___ Exercise materials

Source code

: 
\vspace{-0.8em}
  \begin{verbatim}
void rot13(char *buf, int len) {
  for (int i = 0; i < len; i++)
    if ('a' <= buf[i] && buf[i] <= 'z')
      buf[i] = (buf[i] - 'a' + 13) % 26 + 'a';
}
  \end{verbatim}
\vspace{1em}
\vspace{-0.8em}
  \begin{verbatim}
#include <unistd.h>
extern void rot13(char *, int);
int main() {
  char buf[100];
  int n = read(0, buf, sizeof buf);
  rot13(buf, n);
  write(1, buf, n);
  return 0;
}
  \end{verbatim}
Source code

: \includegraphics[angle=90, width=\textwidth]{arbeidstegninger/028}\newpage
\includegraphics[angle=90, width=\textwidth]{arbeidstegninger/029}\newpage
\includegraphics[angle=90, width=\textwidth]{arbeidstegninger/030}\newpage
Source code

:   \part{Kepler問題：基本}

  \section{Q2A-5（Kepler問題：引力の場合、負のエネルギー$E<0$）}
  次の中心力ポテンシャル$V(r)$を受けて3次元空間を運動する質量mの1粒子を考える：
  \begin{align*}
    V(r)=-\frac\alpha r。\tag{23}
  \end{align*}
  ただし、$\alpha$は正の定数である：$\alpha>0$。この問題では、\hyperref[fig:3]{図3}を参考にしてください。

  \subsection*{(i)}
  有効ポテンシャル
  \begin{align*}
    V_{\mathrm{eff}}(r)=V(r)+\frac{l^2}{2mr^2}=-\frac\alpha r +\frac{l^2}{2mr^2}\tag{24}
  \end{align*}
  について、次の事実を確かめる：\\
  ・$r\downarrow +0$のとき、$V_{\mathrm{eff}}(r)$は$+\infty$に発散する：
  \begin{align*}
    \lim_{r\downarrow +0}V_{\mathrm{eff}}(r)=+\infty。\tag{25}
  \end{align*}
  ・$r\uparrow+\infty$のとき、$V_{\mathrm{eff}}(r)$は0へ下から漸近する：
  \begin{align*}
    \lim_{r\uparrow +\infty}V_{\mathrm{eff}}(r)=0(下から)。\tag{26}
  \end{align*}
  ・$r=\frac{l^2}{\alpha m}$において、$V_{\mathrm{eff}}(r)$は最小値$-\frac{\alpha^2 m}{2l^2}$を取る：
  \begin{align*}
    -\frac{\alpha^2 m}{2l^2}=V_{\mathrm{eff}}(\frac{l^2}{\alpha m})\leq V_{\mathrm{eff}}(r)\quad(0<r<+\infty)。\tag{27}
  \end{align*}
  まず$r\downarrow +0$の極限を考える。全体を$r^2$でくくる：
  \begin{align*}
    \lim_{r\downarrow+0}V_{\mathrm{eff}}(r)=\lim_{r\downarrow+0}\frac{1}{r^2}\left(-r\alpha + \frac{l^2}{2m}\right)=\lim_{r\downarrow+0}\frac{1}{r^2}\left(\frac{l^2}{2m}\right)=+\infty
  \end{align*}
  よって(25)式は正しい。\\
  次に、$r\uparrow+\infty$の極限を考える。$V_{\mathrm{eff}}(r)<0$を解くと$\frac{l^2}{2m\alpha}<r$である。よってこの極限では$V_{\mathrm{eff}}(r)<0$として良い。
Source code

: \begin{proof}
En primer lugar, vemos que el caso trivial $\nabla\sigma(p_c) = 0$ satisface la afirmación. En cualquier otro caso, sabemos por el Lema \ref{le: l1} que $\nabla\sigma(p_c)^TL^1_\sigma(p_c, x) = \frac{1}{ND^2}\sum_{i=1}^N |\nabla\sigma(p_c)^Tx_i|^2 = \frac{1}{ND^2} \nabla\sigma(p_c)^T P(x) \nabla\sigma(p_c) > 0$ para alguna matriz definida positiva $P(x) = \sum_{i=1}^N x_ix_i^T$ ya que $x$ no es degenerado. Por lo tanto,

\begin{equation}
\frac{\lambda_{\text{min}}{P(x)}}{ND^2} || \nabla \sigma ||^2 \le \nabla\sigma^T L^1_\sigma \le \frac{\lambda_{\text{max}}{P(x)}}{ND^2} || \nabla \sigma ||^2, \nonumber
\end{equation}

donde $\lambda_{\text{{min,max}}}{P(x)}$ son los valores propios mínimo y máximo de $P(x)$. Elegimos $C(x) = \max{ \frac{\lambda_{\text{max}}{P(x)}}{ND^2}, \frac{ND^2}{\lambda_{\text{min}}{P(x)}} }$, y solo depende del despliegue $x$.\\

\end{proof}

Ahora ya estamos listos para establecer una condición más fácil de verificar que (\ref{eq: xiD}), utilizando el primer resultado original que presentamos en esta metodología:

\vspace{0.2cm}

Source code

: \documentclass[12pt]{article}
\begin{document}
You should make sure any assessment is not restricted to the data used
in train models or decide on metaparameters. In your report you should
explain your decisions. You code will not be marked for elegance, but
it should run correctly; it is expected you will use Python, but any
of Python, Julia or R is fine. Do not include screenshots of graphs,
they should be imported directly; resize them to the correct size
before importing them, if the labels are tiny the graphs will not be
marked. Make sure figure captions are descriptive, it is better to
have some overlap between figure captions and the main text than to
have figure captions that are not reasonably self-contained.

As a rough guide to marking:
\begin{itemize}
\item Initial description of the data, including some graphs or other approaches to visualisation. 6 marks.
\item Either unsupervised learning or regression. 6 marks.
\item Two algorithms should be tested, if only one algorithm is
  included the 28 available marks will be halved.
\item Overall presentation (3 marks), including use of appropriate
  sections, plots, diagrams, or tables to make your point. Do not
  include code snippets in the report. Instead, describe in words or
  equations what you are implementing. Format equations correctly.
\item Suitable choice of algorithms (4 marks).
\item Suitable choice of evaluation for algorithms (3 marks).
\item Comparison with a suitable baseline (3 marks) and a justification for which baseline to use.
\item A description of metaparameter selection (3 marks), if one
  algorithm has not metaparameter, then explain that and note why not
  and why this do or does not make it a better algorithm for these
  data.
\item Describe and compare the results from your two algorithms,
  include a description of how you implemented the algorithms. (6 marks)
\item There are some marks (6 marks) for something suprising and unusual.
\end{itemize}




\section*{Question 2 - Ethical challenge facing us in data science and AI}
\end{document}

______

--- What is expected ---
Copy out every record again, letter for letter.

--- Solution ---
Source code

: 
\vspace{-0.8em}
  \begin{verbatim}
void rot13(char *buf, int len) {
  for (int i = 0; i < len; i++)
    if ('a' <= buf[i] && buf[i] <= 'z')
      buf[i] = (buf[i] - 'a' + 13) % 26 + 'a';
}
  \end{verbatim}
\vspace{1em}
\vspace{-0.8em}
  \begin{verbatim}
#include <unistd.h>
extern void rot13(char *, int);
int main() {
  char buf[100];
  int n = read(0, buf, sizeof buf);
  rot13(buf, n);
  write(1, buf, n);
  return 0;
}
  \end{verbatim}
Source code

: \includegraphics[angle=90, width=\textwidth]{arbeidstegninger/028}\newpage
\includegraphics[angle=90, width=\textwidth]{arbeidstegninger/029}\newpage
\includegraphics[angle=90, width=\textwidth]{arbeidstegninger/030}\newpage
Source code

:   \part{Kepler問題：基本}

  \section{Q2A-5（Kepler問題：引力の場合、負のエネルギー$E<0$）}
  次の中心力ポテンシャル$V(r)$を受けて3次元空間を運動する質量mの1粒子を考える：
  \begin{align*}
    V(r)=-\frac\alpha r。\tag{23}
  \end{align*}
  ただし、$\alpha$は正の定数である：$\alpha>0$。この問題では、\hyperref[fig:3]{図3}を参考にしてください。

  \subsection*{(i)}
  有効ポテンシャル
  \begin{align*}
    V_{\mathrm{eff}}(r)=V(r)+\frac{l^2}{2mr^2}=-\frac\alpha r +\frac{l^2}{2mr^2}\tag{24}
  \end{align*}
  について、次の事実を確かめる：\\
  ・$r\downarrow +0$のとき、$V_{\mathrm{eff}}(r)$は$+\infty$に発散する：
  \begin{align*}
    \lim_{r\downarrow +0}V_{\mathrm{eff}}(r)=+\infty。\tag{25}
  \end{align*}
  ・$r\uparrow+\infty$のとき、$V_{\mathrm{eff}}(r)$は0へ下から漸近する：
  \begin{align*}
    \lim_{r\uparrow +\infty}V_{\mathrm{eff}}(r)=0(下から)。\tag{26}
  \end{align*}
  ・$r=\frac{l^2}{\alpha m}$において、$V_{\mathrm{eff}}(r)$は最小値$-\frac{\alpha^2 m}{2l^2}$を取る：
  \begin{align*}
    -\frac{\alpha^2 m}{2l^2}=V_{\mathrm{eff}}(\frac{l^2}{\alpha m})\leq V_{\mathrm{eff}}(r)\quad(0<r<+\infty)。\tag{27}
  \end{align*}
  まず$r\downarrow +0$の極限を考える。全体を$r^2$でくくる：
  \begin{align*}
    \lim_{r\downarrow+0}V_{\mathrm{eff}}(r)=\lim_{r\downarrow+0}\frac{1}{r^2}\left(-r\alpha + \frac{l^2}{2m}\right)=\lim_{r\downarrow+0}\frac{1}{r^2}\left(\frac{l^2}{2m}\right)=+\infty
  \end{align*}
  よって(25)式は正しい。\\
  次に、$r\uparrow+\infty$の極限を考える。$V_{\mathrm{eff}}(r)<0$を解くと$\frac{l^2}{2m\alpha}<r$である。よってこの極限では$V_{\mathrm{eff}}(r)<0$として良い。
Source code

: \begin{proof}
En primer lugar, vemos que el caso trivial $\nabla\sigma(p_c) = 0$ satisface la afirmación. En cualquier otro caso, sabemos por el Lema \ref{le: l1} que $\nabla\sigma(p_c)^TL^1_\sigma(p_c, x) = \frac{1}{ND^2}\sum_{i=1}^N |\nabla\sigma(p_c)^Tx_i|^2 = \frac{1}{ND^2} \nabla\sigma(p_c)^T P(x) \nabla\sigma(p_c) > 0$ para alguna matriz definida positiva $P(x) = \sum_{i=1}^N x_ix_i^T$ ya que $x$ no es degenerado. Por lo tanto,

\begin{equation}
\frac{\lambda_{\text{min}}{P(x)}}{ND^2} || \nabla \sigma ||^2 \le \nabla\sigma^T L^1_\sigma \le \frac{\lambda_{\text{max}}{P(x)}}{ND^2} || \nabla \sigma ||^2, \nonumber
\end{equation}

donde $\lambda_{\text{{min,max}}}{P(x)}$ son los valores propios mínimo y máximo de $P(x)$. Elegimos $C(x) = \max{ \frac{\lambda_{\text{max}}{P(x)}}{ND^2}, \frac{ND^2}{\lambda_{\text{min}}{P(x)}} }$, y solo depende del despliegue $x$.\\

\end{proof}

Ahora ya estamos listos para establecer una condición más fácil de verificar que (\ref{eq: xiD}), utilizando el primer resultado original que presentamos en esta metodología:

\vspace{0.2cm}

Source code

: \documentclass[12pt]{article}
\begin{document}
You should make sure any assessment is not restricted to the data used
in train models or decide on metaparameters. In your report you should
explain your decisions. You code will not be marked for elegance, but
it should run correctly; it is expected you will use Python, but any
of Python, Julia or R is fine. Do not include screenshots of graphs,
they should be imported directly; resize them to the correct size
before importing them, if the labels are tiny the graphs will not be
marked. Make sure figure captions are descriptive, it is better to
have some overlap between figure captions and the main text than to
have figure captions that are not reasonably self-contained.

As a rough guide to marking:
\begin{itemize}
\item Initial description of the data, including some graphs or other approaches to visualisation. 6 marks.
\item Either unsupervised learning or regression. 6 marks.
\item Two algorithms should be tested, if only one algorithm is
  included the 28 available marks will be halved.
\item Overall presentation (3 marks), including use of appropriate
  sections, plots, diagrams, or tables to make your point. Do not
  include code snippets in the report. Instead, describe in words or
  equations what you are implementing. Format equations correctly.
\item Suitable choice of algorithms (4 marks).
\item Suitable choice of evaluation for algorithms (3 marks).
\item Comparison with a suitable baseline (3 marks) and a justification for which baseline to use.
\item A description of metaparameter selection (3 marks), if one
  algorithm has not metaparameter, then explain that and note why not
  and why this do or does not make it a better algorithm for these
  data.
\item Describe and compare the results from your two algorithms,
  include a description of how you implemented the algorithms. (6 marks)
\item There are some marks (6 marks) for something suprising and unusual.
\end{itemize}




\section*{Question 2 - Ethical challenge facing us in data science and AI}
\end{document}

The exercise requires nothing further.